Before a file create/open operation reaches the filesystem, first it goes through the Object Manager, and then usually through the filesystem runtime library (FsRtl). FsRtl imposes a few more rules on filenames: no ASCII control characters, no ", *, /, <, >, ?, \ or |. FAT further limits the set of legal characters, I forget exactly how, but I remember that it makes : illegal (which is legal in NTFS because it's used in the stream/type syntax). I say usually because some internal, non-disk filesystems don't use FsRtl and will take literally any name. An example is the named pipes filesystem: named pipes are files in the root directory of this filesystem, and their names can even contain backslash, because the named pipes filesystem doesn't have subdirectories (fun fact: anonymous pipes are, in fact, named pipes with unique names)

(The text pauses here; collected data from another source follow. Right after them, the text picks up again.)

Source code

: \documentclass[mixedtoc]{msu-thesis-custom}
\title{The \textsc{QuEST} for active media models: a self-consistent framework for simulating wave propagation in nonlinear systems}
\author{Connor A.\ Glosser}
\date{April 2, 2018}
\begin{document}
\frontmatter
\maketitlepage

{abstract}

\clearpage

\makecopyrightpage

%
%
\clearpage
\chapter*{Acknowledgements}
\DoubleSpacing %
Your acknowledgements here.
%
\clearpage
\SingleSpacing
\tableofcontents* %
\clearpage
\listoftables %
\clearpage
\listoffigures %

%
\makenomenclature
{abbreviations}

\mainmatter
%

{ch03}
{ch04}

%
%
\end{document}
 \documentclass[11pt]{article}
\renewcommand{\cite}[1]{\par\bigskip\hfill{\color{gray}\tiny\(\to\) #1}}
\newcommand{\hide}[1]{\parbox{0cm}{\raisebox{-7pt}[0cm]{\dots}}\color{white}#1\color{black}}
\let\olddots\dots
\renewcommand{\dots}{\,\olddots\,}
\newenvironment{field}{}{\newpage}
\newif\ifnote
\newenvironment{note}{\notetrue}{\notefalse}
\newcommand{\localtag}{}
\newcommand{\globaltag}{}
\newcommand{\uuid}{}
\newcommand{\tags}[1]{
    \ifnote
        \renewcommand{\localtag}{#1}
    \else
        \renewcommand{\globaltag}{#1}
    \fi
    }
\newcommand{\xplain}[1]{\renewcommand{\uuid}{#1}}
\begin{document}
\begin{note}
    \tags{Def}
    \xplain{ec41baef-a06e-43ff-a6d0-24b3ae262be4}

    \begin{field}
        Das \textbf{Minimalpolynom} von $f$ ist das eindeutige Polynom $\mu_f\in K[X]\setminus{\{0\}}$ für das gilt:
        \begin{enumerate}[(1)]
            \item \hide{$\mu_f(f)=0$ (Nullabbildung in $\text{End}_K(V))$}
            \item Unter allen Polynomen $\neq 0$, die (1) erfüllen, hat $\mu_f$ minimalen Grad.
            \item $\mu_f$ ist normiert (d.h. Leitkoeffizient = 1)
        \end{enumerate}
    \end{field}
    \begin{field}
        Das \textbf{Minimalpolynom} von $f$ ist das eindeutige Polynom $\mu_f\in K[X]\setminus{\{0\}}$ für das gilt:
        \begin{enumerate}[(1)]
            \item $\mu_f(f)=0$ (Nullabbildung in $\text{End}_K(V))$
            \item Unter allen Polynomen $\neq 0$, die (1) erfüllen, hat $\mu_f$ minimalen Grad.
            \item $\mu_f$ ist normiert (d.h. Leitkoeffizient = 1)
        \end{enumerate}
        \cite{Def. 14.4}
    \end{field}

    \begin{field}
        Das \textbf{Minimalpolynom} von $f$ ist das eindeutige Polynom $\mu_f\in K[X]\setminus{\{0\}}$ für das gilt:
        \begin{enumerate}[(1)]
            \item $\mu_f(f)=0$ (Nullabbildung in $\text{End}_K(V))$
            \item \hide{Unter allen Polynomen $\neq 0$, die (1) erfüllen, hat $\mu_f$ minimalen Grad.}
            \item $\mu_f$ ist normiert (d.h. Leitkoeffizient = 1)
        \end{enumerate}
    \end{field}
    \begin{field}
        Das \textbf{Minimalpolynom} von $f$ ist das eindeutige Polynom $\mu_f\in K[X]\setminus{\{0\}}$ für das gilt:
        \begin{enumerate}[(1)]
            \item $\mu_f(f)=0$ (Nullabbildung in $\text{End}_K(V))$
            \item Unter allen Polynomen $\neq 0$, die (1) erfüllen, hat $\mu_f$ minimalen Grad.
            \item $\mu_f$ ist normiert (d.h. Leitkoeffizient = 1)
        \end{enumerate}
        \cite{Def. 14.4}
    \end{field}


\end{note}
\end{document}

After a filename has gone through Ob and FsRtl, it's passed to the filesystem driver, which complicates matters even further. Leaving aside network filesystems for now, where anything can happen, let's have a look at boring old NTFS. NTFS parses its filenames, they aren't just plain strings. If a filename contains a colon, then the part before the colon is the unique filename, and the part after is the stream name (aside from the default, anonymous stream, NTFS files can have multiple named streams. What a spectacularly bad idea). If a filename contains two colons, then the stream name is the string between the two colons, and what comes after the second colon is the stream type (the only legal stream type I can think of right now is $DATA, which is the file's data and the default type if omitted). file and file::$DATA are, therefore, the same file, and good luck finding that out from the filename alone

FAT is a cranky old filesystem dating back to QDOS and full of quirks. FAT filenames are 1-8 characters long, with an optional extension of 1-3 characters, stored in uppercase in an unspecified, machine-specific ASCII-based encoding ("OEM"), usually the same encoding used by the VGA BIOS (!)... or what the VGA BIOS would use if the machine had one. Volumes supporting the LFN (Long Filename) extension, now the norm, can give a file a second, user-friendlier name of up to 255 characters, in the usual opaque 16-bit Windows encoding that's not quite UCS-2. By parsing two strings, one compliant with the 8.3 format and one not, it's impossible to tell if they identify the same file in a FAT directory, because the two names of a FAT file can be completely unrelated. I also think that, to the FAT driver, "file" and "file." are the same file, because they both are 8.3 names with an empty extension (the . is not stored but implied). Even if there wasn't FsRtl in front of FAT, even if it didn't parse filenames to split them into name and extension, FAT reserves at least one character. You see, you can't delete files from a FAT volume: what you actually do is hide the file and mark it as reusable by replacing the first letter of its name with a control character (I forget which)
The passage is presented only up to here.